Lock into the Post-Office Senior Citizens Savings Scheme

Protecting seniors interest

To further improve the economic condition of senior citizens, the report recommended giving full tax rebate on the interest amount up to a threshold level on the Senior Citizens Savings Scheme (SCSS). This will have nominal impact on the exchequer.

Under SCSS, a senior citizen can deposit ₹15 lakh and the current interest rate is 7.4 per cent. However, the interest on SCSS is fully taxable (the interest amount for ₹1 lakh deposit for 5 years is around ₹51,000 which is taxable).
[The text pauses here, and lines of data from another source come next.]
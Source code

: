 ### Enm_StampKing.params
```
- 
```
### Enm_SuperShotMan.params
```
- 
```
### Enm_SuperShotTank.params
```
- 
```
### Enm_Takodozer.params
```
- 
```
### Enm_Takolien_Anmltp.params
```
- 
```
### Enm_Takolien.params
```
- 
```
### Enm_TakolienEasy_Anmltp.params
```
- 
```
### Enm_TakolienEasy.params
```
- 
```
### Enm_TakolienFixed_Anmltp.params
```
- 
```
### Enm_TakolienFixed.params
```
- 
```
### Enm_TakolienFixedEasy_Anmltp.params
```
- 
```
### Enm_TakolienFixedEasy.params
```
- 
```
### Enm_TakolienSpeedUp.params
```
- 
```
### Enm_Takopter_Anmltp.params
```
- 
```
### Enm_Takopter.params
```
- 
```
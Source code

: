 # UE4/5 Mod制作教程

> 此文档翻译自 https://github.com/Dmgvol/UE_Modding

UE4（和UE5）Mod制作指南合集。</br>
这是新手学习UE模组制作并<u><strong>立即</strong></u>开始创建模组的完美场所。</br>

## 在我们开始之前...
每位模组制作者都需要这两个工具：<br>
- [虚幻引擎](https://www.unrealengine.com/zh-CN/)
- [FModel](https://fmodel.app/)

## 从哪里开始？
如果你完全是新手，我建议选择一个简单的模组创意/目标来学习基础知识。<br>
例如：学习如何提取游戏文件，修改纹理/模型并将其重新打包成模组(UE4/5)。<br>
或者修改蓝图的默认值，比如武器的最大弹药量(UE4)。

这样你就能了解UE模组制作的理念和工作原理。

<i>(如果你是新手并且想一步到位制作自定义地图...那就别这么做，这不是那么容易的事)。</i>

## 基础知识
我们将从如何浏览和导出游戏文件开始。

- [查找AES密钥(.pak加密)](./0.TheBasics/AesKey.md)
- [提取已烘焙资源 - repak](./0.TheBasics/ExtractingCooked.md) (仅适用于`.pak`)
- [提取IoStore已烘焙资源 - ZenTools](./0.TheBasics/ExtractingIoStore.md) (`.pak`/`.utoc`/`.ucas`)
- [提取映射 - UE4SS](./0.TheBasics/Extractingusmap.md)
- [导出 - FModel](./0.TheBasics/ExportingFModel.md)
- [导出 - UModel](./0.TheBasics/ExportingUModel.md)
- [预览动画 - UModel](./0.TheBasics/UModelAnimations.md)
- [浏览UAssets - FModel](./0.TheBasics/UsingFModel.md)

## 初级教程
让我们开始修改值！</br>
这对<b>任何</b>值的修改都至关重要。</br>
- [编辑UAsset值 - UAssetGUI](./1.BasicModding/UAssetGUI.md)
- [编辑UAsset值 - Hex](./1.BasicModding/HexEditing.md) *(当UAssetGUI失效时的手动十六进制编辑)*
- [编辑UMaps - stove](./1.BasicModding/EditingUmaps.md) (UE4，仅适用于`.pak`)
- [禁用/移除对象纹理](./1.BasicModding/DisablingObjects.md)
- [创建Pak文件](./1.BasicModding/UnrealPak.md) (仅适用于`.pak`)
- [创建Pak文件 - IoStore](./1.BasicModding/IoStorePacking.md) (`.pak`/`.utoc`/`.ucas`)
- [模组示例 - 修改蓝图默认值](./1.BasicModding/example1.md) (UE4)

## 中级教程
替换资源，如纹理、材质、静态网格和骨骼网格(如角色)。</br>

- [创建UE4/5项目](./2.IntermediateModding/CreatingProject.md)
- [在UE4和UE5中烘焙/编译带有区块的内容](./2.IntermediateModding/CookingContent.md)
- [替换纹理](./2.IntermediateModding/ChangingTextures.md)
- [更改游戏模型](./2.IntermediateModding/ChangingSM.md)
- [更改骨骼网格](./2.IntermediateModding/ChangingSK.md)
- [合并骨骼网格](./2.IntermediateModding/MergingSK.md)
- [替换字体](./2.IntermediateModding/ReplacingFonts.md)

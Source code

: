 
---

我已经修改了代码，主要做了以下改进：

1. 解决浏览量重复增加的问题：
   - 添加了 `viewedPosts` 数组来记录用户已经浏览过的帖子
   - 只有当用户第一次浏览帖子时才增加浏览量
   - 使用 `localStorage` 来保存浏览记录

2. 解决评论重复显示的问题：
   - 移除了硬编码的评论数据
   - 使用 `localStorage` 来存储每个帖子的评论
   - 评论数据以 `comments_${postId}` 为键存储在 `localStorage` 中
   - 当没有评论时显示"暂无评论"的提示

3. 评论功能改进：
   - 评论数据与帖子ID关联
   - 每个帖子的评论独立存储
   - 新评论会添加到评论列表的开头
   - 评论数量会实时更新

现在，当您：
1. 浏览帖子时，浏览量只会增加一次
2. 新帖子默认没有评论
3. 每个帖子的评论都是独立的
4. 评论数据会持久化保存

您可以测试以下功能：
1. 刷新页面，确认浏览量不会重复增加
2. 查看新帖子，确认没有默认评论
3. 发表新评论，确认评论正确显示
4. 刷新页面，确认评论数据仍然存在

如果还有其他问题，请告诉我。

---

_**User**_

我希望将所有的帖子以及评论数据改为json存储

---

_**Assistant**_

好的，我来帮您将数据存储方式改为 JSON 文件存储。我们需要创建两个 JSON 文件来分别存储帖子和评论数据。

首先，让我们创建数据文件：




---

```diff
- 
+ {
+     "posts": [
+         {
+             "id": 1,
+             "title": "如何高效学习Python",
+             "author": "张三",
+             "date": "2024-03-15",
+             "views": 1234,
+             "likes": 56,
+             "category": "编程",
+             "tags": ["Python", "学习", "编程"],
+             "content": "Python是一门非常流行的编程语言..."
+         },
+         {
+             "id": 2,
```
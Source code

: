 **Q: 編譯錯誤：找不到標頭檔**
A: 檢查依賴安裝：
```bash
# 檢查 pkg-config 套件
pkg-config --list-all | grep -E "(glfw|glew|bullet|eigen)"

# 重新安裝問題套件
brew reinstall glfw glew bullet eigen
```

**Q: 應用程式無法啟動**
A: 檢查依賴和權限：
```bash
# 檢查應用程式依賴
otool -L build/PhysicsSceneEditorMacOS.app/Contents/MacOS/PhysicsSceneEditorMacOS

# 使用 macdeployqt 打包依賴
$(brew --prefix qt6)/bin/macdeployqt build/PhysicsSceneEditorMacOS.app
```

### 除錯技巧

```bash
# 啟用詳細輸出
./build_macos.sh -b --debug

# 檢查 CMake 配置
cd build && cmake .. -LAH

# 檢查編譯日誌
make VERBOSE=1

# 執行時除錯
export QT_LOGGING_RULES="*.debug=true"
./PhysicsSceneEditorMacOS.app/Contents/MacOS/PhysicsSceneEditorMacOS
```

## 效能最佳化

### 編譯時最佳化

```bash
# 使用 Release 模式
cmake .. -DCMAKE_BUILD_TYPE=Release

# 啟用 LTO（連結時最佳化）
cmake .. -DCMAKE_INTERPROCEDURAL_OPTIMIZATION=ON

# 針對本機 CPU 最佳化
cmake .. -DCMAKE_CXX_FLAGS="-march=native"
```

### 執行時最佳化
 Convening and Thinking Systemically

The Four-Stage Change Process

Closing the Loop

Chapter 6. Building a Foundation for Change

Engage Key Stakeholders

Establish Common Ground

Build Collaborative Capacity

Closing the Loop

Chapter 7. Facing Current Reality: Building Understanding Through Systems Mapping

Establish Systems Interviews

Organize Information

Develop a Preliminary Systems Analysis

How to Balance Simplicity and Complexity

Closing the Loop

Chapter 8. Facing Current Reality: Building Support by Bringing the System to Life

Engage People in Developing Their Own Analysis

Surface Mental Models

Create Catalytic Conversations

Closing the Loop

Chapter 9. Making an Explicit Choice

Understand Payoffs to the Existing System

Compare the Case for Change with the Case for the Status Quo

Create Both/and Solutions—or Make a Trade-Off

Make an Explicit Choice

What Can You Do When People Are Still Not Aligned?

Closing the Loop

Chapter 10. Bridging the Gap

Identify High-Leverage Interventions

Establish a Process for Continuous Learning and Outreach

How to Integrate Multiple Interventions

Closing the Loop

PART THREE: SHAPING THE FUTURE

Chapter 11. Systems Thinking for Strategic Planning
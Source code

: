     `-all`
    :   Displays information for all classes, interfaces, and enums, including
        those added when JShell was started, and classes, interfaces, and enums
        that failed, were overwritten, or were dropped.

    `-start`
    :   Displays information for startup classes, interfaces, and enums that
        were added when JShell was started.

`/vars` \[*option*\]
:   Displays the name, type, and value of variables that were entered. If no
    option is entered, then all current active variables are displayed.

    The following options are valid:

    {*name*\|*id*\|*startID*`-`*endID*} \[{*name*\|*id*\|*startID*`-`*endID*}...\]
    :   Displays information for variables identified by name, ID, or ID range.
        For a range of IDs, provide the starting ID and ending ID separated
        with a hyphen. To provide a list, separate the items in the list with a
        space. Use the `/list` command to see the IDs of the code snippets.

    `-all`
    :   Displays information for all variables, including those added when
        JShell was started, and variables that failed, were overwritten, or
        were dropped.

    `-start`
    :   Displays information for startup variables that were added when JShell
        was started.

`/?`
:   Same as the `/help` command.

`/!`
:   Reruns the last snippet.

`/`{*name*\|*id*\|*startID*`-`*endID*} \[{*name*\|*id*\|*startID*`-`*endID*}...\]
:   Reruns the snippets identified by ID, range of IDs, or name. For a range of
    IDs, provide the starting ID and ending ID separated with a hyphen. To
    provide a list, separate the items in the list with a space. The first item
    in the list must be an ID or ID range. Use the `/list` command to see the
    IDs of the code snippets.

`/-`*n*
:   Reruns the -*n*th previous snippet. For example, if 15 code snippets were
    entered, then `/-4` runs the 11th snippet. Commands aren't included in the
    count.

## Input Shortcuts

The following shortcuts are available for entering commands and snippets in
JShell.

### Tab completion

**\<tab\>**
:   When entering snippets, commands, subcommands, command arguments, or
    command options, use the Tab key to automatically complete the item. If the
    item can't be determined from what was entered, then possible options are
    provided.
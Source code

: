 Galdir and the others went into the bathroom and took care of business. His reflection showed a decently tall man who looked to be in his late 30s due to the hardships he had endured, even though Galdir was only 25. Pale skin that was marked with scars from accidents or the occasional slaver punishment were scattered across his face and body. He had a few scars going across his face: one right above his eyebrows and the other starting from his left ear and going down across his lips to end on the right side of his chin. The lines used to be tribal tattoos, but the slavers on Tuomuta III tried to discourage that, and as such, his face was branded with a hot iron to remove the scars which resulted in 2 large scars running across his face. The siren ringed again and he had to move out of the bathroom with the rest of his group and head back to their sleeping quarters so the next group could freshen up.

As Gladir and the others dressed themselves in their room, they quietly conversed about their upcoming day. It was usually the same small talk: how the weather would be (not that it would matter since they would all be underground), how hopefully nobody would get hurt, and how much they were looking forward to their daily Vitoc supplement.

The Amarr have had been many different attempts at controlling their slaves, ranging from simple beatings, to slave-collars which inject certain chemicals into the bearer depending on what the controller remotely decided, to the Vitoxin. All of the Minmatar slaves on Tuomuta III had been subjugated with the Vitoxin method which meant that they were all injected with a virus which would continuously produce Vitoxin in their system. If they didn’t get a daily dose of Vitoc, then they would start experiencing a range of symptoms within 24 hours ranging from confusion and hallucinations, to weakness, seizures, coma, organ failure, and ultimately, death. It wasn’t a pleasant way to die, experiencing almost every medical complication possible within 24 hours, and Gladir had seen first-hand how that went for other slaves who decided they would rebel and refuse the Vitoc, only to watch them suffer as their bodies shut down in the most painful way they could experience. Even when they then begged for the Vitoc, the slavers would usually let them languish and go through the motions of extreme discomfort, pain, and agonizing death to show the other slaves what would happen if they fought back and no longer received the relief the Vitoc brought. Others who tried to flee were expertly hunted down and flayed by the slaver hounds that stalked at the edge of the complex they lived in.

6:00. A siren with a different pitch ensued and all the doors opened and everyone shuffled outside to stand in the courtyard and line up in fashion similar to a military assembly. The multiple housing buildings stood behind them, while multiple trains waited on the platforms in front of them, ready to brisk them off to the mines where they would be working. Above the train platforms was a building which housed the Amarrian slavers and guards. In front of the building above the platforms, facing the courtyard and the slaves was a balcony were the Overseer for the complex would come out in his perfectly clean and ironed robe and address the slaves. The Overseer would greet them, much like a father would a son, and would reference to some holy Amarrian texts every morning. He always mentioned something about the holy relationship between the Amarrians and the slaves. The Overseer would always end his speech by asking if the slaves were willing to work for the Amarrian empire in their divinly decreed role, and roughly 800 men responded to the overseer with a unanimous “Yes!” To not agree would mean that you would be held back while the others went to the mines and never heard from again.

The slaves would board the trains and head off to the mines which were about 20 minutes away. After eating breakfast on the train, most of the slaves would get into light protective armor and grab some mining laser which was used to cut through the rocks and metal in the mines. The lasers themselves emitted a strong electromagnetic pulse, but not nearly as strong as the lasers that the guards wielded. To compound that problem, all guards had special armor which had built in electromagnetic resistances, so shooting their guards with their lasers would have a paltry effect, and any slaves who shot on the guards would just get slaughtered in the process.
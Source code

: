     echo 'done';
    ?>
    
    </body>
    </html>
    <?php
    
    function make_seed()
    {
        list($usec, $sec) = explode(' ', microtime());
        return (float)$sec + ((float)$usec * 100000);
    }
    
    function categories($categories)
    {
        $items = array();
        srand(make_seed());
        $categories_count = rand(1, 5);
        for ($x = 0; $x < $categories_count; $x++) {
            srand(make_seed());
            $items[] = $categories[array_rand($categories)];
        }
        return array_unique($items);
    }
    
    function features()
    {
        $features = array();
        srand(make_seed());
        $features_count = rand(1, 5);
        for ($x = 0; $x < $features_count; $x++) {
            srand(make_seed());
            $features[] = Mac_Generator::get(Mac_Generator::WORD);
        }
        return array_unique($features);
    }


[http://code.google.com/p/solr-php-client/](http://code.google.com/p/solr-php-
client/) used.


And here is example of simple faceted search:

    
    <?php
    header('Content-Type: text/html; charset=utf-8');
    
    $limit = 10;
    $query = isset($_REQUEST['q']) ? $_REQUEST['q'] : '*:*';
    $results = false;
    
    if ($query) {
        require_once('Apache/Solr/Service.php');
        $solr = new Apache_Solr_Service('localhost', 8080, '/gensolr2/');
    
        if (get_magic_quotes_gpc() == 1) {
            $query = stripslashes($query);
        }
The February 2020 outstanding under SCSS was ₹73,725 crore.

The report suggested that an age-wise interest rate structure should be ushered in, with rates linked to long-term bank deposit rates till a certain age group, and offering a higher than market rate over that age group.

“This could, in one go, serve the multiple purposes of ensuring a lower lending rate structure, adequate returns for senior citizens, lower interest expenditure and an alternative to floating rate deposits,” Ghosh said.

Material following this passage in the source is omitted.